We are selecting the essential columns: `GEO_ID`, `NAME` (Geographic Area), and `S1903_C03_001E` which represents the **Median Income Estimate** for all households.

In [None]:
# Selective columns for analysis
cols_to_keep = ['GEO_ID', 'NAME', 'S1903_C03_001E']
df_cleaned = df[cols_to_keep].copy()

df_cleaned.head()

## 2. Handling Missing and Special Characters

Census data often uses special characters like `250,000+` or symbols to denote suppressed data.
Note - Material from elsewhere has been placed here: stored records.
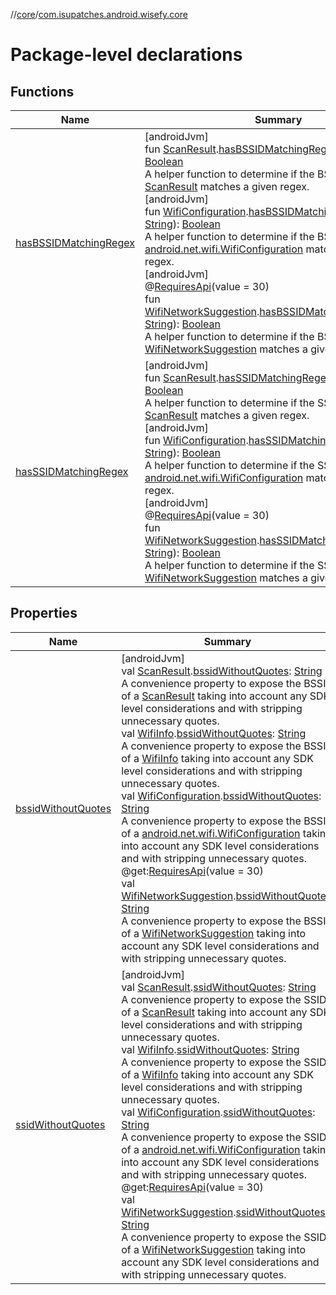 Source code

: //[core](../../index.md)/[com.isupatches.android.wisefy.core](index.md)

# Package-level declarations

## Functions

| Name | Summary |
|---|---|
| [hasBSSIDMatchingRegex](has-b-s-s-i-d-matching-regex.md) | [androidJvm]<br>fun [ScanResult](https://developer.android.com/reference/kotlin/android/net/wifi/ScanResult.html).[hasBSSIDMatchingRegex](has-b-s-s-i-d-matching-regex.md)(regex: [String](https://kotlinlang.org/api/latest/jvm/stdlib/kotlin/-string/index.html)): [Boolean](https://kotlinlang.org/api/latest/jvm/stdlib/kotlin/-boolean/index.html)<br>A helper function to determine if the BSSID for the [ScanResult](https://developer.android.com/reference/kotlin/android/net/wifi/ScanResult.html) matches a given regex.<br>[androidJvm]<br>fun [WifiConfiguration](https://developer.android.com/reference/kotlin/android/net/wifi/WifiConfiguration.html).[hasBSSIDMatchingRegex](has-b-s-s-i-d-matching-regex.md)(regex: [String](https://kotlinlang.org/api/latest/jvm/stdlib/kotlin/-string/index.html)): [Boolean](https://kotlinlang.org/api/latest/jvm/stdlib/kotlin/-boolean/index.html)<br>A helper function to determine if the BSSID for the [android.net.wifi.WifiConfiguration](https://developer.android.com/reference/kotlin/android/net/wifi/WifiConfiguration.html) matches a given regex.<br>[androidJvm]<br>@[RequiresApi](https://developer.android.com/reference/kotlin/androidx/annotation/RequiresApi.html)(value = 30)<br>fun [WifiNetworkSuggestion](https://developer.android.com/reference/kotlin/android/net/wifi/WifiNetworkSuggestion.html).[hasBSSIDMatchingRegex](has-b-s-s-i-d-matching-regex.md)(regex: [String](https://kotlinlang.org/api/latest/jvm/stdlib/kotlin/-string/index.html)): [Boolean](https://kotlinlang.org/api/latest/jvm/stdlib/kotlin/-boolean/index.html)<br>A helper function to determine if the BSSID for the [WifiNetworkSuggestion](https://developer.android.com/reference/kotlin/android/net/wifi/WifiNetworkSuggestion.html) matches a given regex. |
| [hasSSIDMatchingRegex](has-s-s-i-d-matching-regex.md) | [androidJvm]<br>fun [ScanResult](https://developer.android.com/reference/kotlin/android/net/wifi/ScanResult.html).[hasSSIDMatchingRegex](has-s-s-i-d-matching-regex.md)(regex: [String](https://kotlinlang.org/api/latest/jvm/stdlib/kotlin/-string/index.html)): [Boolean](https://kotlinlang.org/api/latest/jvm/stdlib/kotlin/-boolean/index.html)<br>A helper function to determine if the SSID for the [ScanResult](https://developer.android.com/reference/kotlin/android/net/wifi/ScanResult.html) matches a given regex.<br>[androidJvm]<br>fun [WifiConfiguration](https://developer.android.com/reference/kotlin/android/net/wifi/WifiConfiguration.html).[hasSSIDMatchingRegex](has-s-s-i-d-matching-regex.md)(regex: [String](https://kotlinlang.org/api/latest/jvm/stdlib/kotlin/-string/index.html)): [Boolean](https://kotlinlang.org/api/latest/jvm/stdlib/kotlin/-boolean/index.html)<br>A helper function to determine if the SSID for the [android.net.wifi.WifiConfiguration](https://developer.android.com/reference/kotlin/android/net/wifi/WifiConfiguration.html) matches a given regex.<br>[androidJvm]<br>@[RequiresApi](https://developer.android.com/reference/kotlin/androidx/annotation/RequiresApi.html)(value = 30)<br>fun [WifiNetworkSuggestion](https://developer.android.com/reference/kotlin/android/net/wifi/WifiNetworkSuggestion.html).[hasSSIDMatchingRegex](has-s-s-i-d-matching-regex.md)(regex: [String](https://kotlinlang.org/api/latest/jvm/stdlib/kotlin/-string/index.html)): [Boolean](https://kotlinlang.org/api/latest/jvm/stdlib/kotlin/-boolean/index.html)<br>A helper function to determine if the SSID for the [WifiNetworkSuggestion](https://developer.android.com/reference/kotlin/android/net/wifi/WifiNetworkSuggestion.html) matches a given regex. |

## Properties

| Name | Summary |
|---|---|
| [bssidWithoutQuotes](bssid-without-quotes.md) | [androidJvm]<br>val [ScanResult](https://developer.android.com/reference/kotlin/android/net/wifi/ScanResult.html).[bssidWithoutQuotes](bssid-without-quotes.md): [String](https://kotlinlang.org/api/latest/jvm/stdlib/kotlin/-string/index.html)<br>A convenience property to expose the BSSID of a [ScanResult](https://developer.android.com/reference/kotlin/android/net/wifi/ScanResult.html) taking into account any SDK level considerations and with stripping unnecessary quotes.<br>val [WifiInfo](https://developer.android.com/reference/kotlin/android/net/wifi/WifiInfo.html).[bssidWithoutQuotes](bssid-without-quotes.md): [String](https://kotlinlang.org/api/latest/jvm/stdlib/kotlin/-string/index.html)<br>A convenience property to expose the BSSID of a [WifiInfo](https://developer.android.com/reference/kotlin/android/net/wifi/WifiInfo.html) taking into account any SDK level considerations and with stripping unnecessary quotes.<br>val [WifiConfiguration](https://developer.android.com/reference/kotlin/android/net/wifi/WifiConfiguration.html).[bssidWithoutQuotes](bssid-without-quotes.md): [String](https://kotlinlang.org/api/latest/jvm/stdlib/kotlin/-string/index.html)<br>A convenience property to expose the BSSID of a [android.net.wifi.WifiConfiguration](https://developer.android.com/reference/kotlin/android/net/wifi/WifiConfiguration.html) taking into account any SDK level considerations and with stripping unnecessary quotes.<br>@get:[RequiresApi](https://developer.android.com/reference/kotlin/androidx/annotation/RequiresApi.html)(value = 30)<br>val [WifiNetworkSuggestion](https://developer.android.com/reference/kotlin/android/net/wifi/WifiNetworkSuggestion.html).[bssidWithoutQuotes](bssid-without-quotes.md): [String](https://kotlinlang.org/api/latest/jvm/stdlib/kotlin/-string/index.html)<br>A convenience property to expose the BSSID of a [WifiNetworkSuggestion](https://developer.android.com/reference/kotlin/android/net/wifi/WifiNetworkSuggestion.html) taking into account any SDK level considerations and with stripping unnecessary quotes. |
| [ssidWithoutQuotes](ssid-without-quotes.md) | [androidJvm]<br>val [ScanResult](https://developer.android.com/reference/kotlin/android/net/wifi/ScanResult.html).[ssidWithoutQuotes](ssid-without-quotes.md): [String](https://kotlinlang.org/api/latest/jvm/stdlib/kotlin/-string/index.html)<br>A convenience property to expose the SSID of a [ScanResult](https://developer.android.com/reference/kotlin/android/net/wifi/ScanResult.html) taking into account any SDK level considerations and with stripping unnecessary quotes.<br>val [WifiInfo](https://developer.android.com/reference/kotlin/android/net/wifi/WifiInfo.html).[ssidWithoutQuotes](ssid-without-quotes.md): [String](https://kotlinlang.org/api/latest/jvm/stdlib/kotlin/-string/index.html)<br>A convenience property to expose the SSID of a [WifiInfo](https://developer.android.com/reference/kotlin/android/net/wifi/WifiInfo.html) taking into account any SDK level considerations and with stripping unnecessary quotes.<br>val [WifiConfiguration](https://developer.android.com/reference/kotlin/android/net/wifi/WifiConfiguration.html).[ssidWithoutQuotes](ssid-without-quotes.md): [String](https://kotlinlang.org/api/latest/jvm/stdlib/kotlin/-string/index.html)<br>A convenience property to expose the SSID of a [android.net.wifi.WifiConfiguration](https://developer.android.com/reference/kotlin/android/net/wifi/WifiConfiguration.html) taking into account any SDK level considerations and with stripping unnecessary quotes.<br>@get:[RequiresApi](https://developer.android.com/reference/kotlin/androidx/annotation/RequiresApi.html)(value = 30)<br>val [WifiNetworkSuggestion](https://developer.android.com/reference/kotlin/android/net/wifi/WifiNetworkSuggestion.html).[ssidWithoutQuotes](ssid-without-quotes.md): [String](https://kotlinlang.org/api/latest/jvm/stdlib/kotlin/-string/index.html)<br>A convenience property to expose the SSID of a [WifiNetworkSuggestion](https://developer.android.com/reference/kotlin/android/net/wifi/WifiNetworkSuggestion.html) taking into account any SDK level considerations and with stripping unnecessary quotes. |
To perform technical analysis, we must sanitize these values and convert the column to a numeric format.

In [None]:
# Remove commas and plus signs that interfere with numeric conversion
df_cleaned['S1903_C03_001E'] = df_cleaned['S1903_C03_001E'].astype(str).str.replace(',', '').str.replace('+', '')

# Convert to numeric, forcing errors to NaN for suppressed or missing data
df_cleaned['S1903_C03_001E'] = pd.to_numeric(df_cleaned['S1903_C03_001E'], errors='coerce')

print(f"Missing values after conversion: {df_cleaned['S1903_C03_001E'].isna().sum()}")

## 3. Renaming and Finalization

To make the dataset human-readable and accessible for other team members, we rename the columns into intuitive descriptors.

In [None]:
# Rename columns for clarity
df_cleaned.rename(columns={
    'NAME': 'County_Area',
    'S1903_C03_001E': 'Median_Household_Income'
}, inplace=True)

# Drop rows with missing income if necessary, or fill them depending on analysis needs
df_cleaned.dropna(subset=['Median_Household_Income'], inplace=True)

df_cleaned.head()

## 4. Exporting the Cleaned Dataset

Finally, we export the cleaned dataset to a CSV file for use in other parts of the project or for sharing with teammates.

In [None]:
# Export the cleaned data to a CSV file
output_file = 'cleaned_median_household_income.csv'
df_cleaned.to_csv(output_file, index=False)

print(f"Cleaned data exported to: {output_file}")

## Conclusion

The data is now clean, numeric, and exported to `cleaned_median_household_income.csv`. It is ready for integration with other datasets like the Livable Planet metrics. We've ensured that technical constraints (like string types and suppressed data) were addressed proactively.